On October 25-26, 1990, the Science Advisory Board's Drinking Water
Committee held a meeting in Washington, DC to review the Office of Water's
draft Drinking Water Criteria Document for Trihalomethanes (including
bromodichloromethane) (1990 version). Based on the concern of the corn oil
vehicle effect cited for chloroform, the Committee concluded that hepatic
tumor induction by a trihalomethane administered in an oil vehicle should be
utilized only in making the weight-of-evidence judgement for carcinogenicity,
and these hepatic tumor data should be disregarded in making a quantitative
estimation of the carcinogenic risk of a trihalomethane. Commenting on
bromodichloromethane specifically, the Committee considered the use of renal
or intestinal tumor incidence for carcinogenic risk calculation to be
appropriate. The Committee regarded the resulting kidney tumors to be
independent from the vehicle effects (U.S. EPA, 1992d). The Committee also
commented that large intestinal tumors are not commonly seen in the rat, the
tumor incidence was high in males, and was observed in both sexes (U.S. EPA,
1992d).
Theiss et al. (1977) tested bromodichloromethane in a short-term lung
adenoma test in strain A/St male mice. Twenty mice/group were injected
intraperitoneally with 0, 20, 40 or 100 mg/kg of bromodichloromethane in
tricaprylin, 3 times/week for a total of 18-24 injections (total doses were 0,
360, 960 or 2400 mg/kg, respectively). There was no effect of treatment on
survival. Twenty-four weeks after the first injection, the mice were
sacrificed and the lungs examined for surface adenomas. The number of
pulmonary tumors per mouse appeared elevated in the high-dose animals,
although the increase was not statistically significant (p=0.062).
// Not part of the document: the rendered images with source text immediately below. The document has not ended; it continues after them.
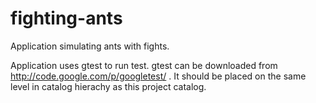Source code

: fighting-ants
=============

Application simulating ants with fights.

Application uses gtest to run test. gtest can be downloaded from http://code.google.com/p/googletest/ . It should be placed on the same level in catalog hierachy as this project catalog.

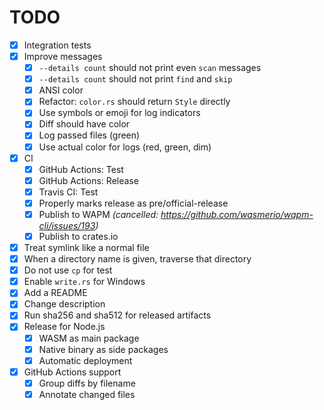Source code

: # TODO

* [x] Integration tests
* [x] Improve messages
  * [x] `--details count` should not print even `scan` messages
  * [x] `--details count` should not print `find` and `skip`
  * [x] ANSI color
  * [x] Refactor: `color.rs` should return `Style` directly
  * [x] Use symbols or emoji for log indicators
  * [x] Diff should have color
  * [x] Log passed files (green)
  * [x] Use actual color for logs (red, green, dim)
* [x] CI
  * [x] GitHub Actions: Test
  * [x] GitHub Actions: Release
  * [x] Travis CI: Test
  * [x] Properly marks release as pre/official-release
  * [x] Publish to WAPM _(cancelled: https://github.com/wasmerio/wapm-cli/issues/193)_
  * [x] Publish to crates.io
* [x] Treat symlink like a normal file
* [x] When a directory name is given, traverse that directory
* [x] Do not use `cp` for test
* [x] Enable `write.rs` for Windows
* [x] Add a README
* [x] Change description
* [x] Run sha256 and sha512 for released artifacts
* [x] Release for Node.js
  * [x] WASM as main package
  * [x] Native binary as side packages
  * [x] Automatic deployment
* [x] GitHub Actions support
  * [x] Group diffs by filename
  * [x] Annotate changed files

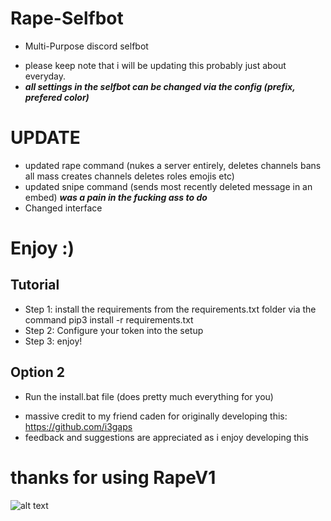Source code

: # Rape-Selfbot
- Multi-Purpose discord selfbot
* please keep note that i will be updating this probably just about everyday.
* ***all settings in the selfbot can be changed via the config (prefix, prefered color)***

# **UPDATE**
- updated rape command (nukes a server entirely, deletes channels bans all mass creates channels deletes roles emojis etc)
- updated snipe command (sends most recently deleted message in an embed) ***was a pain in the fucking ass to do***
- Changed interface 
# Enjoy :)

## Tutorial
- Step 1: install the requirements from the requirements.txt folder via the command pip3 install -r requirements.txt
- Step 2: Configure your token into the setup 
- Step 3: enjoy!

## Option 2
- Run the install.bat file (does pretty much everything for you)


* massive credit to my friend caden for originally developing this: https://github.com/i3gaps
* feedback and suggestions are appreciated as i enjoy developing this
# thanks for using RapeV1

![alt text](https://cdn.discordapp.com/attachments/908797003390128129/909161917606678538/unknown.png)
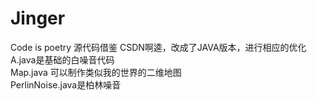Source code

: # Jinger
Code is poetry
源代码借鉴 CSDN啊逵，改成了JAVA版本，进行相应的优化  
A.java是基础的白噪音代码  
Map.java 可以制作类似我的世界的二维地图  
PerlinNoise.java是柏林噪音
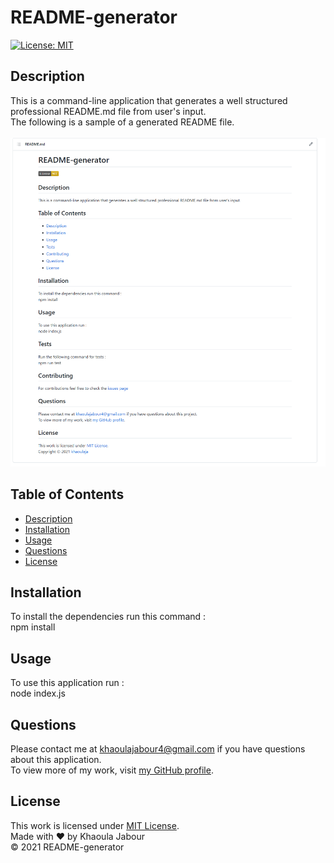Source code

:# README-generator

  [![License: MIT](https://img.shields.io/badge/License-MIT-yellow.svg)](https://opensource.org/licenses/MIT)

  ## Description 

  This is a command-line application that generates a well structured professional README.md file from user's input. <br/>
  The following is a sample of a generated README file. <br/><br/>
  ![sample readme](./sample-readme.png)

  ## Table of Contents

  * [Description](#description)
  * [Installation](#installation)
  * [Usage](#usage)
  * [Questions](#questions)
  * [License](#license)
  
  
  ## Installation
  
  To install the dependencies run this command : <br/> npm install
  
  ## Usage 

   To use this application run : <br/> node index.js

  ## Questions
  
  Please contact me at [khaoulajabour4@gmail.com](mailto:khaoulajabour4@gmail.com) if you have questions about this application. <br/>
  To view more of my work, visit [my GitHub profile](https://github.com/khaoulaja).

  ## License

  This work is licensed under [MIT License](https://opensource.org/licenses/MIT).<br/>
  Made with ❤ by Khaoula Jabour <br/>
  &copy; 2021 README-generator

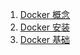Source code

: 1. [Docker 概念](./docs/docker/Docker入门.md)
2. [Docker 安装](./docs/docker/Docker安装.md)
3. [Docker 基础](./docs/docker/Docker基础.md)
In a unpublished but documented 2-year study, SPF Wistar rats
(40/sex/group) were fed a diet supplemented with 0.014, 0.055 or 0.22%
microencapsulated bromodichloromethane (Tobe et al., 1982). Based on reported
body weights (150-475 g) and food consumption (15-20 g/day), these levels
correspond to doses of about 6, 24 or 130 mg/kg/day for males and 11, 41 or
220 mg/kg/day for females. Controls (70/sex) received empty microcapsules.
At 6, 12 and 18 months, 9-12/sex of the controls and 5-7/sex/group of the
treated rats were sacrificed. The remainder of the animals were sacrificed at
24 months. Body weight was decreased in the high-dose animals by 25% relative
to controls. Mortality was not correlated with dose in either males or
females. Survival at 24 months was 77, 81, 75 and 77% in females and 58, 60,
62 and 79% in males for the control, low-, mid- and high-dose groups,
respectively. No gross tumors were observed at 18 or 24 months;
histopathology was not reported.
Tumasonis et al. (1985) administered 1.2 mL bromodichloromethane per liter
of drinking (tap) water to male and female Wistar rats for 72 weeks, after
which concentrations were halved for the remainder of the lifetime of the
animals (140-180 weeks). Controls were untreated. Body weight decreased in
treated animals relative to controls by approximately 35-40%. The authors
estimated the treated animals consumed 150 mg/kg/day (females) or 200
mg/kg/day (males). Hepatic neoplastic nodules were significantly elevated in
female rats (17/53) when compared with controls (0/18). Neoplastic nodules in
males and lymphosarcomas and pituitary tumors in both sexes were reported, but
did not have an significantly increased incidence relative to the controls.
Of the treated animals, two males and one female were noted to have renal
adenoma or adenocarcinoma, while none were reported in the control group.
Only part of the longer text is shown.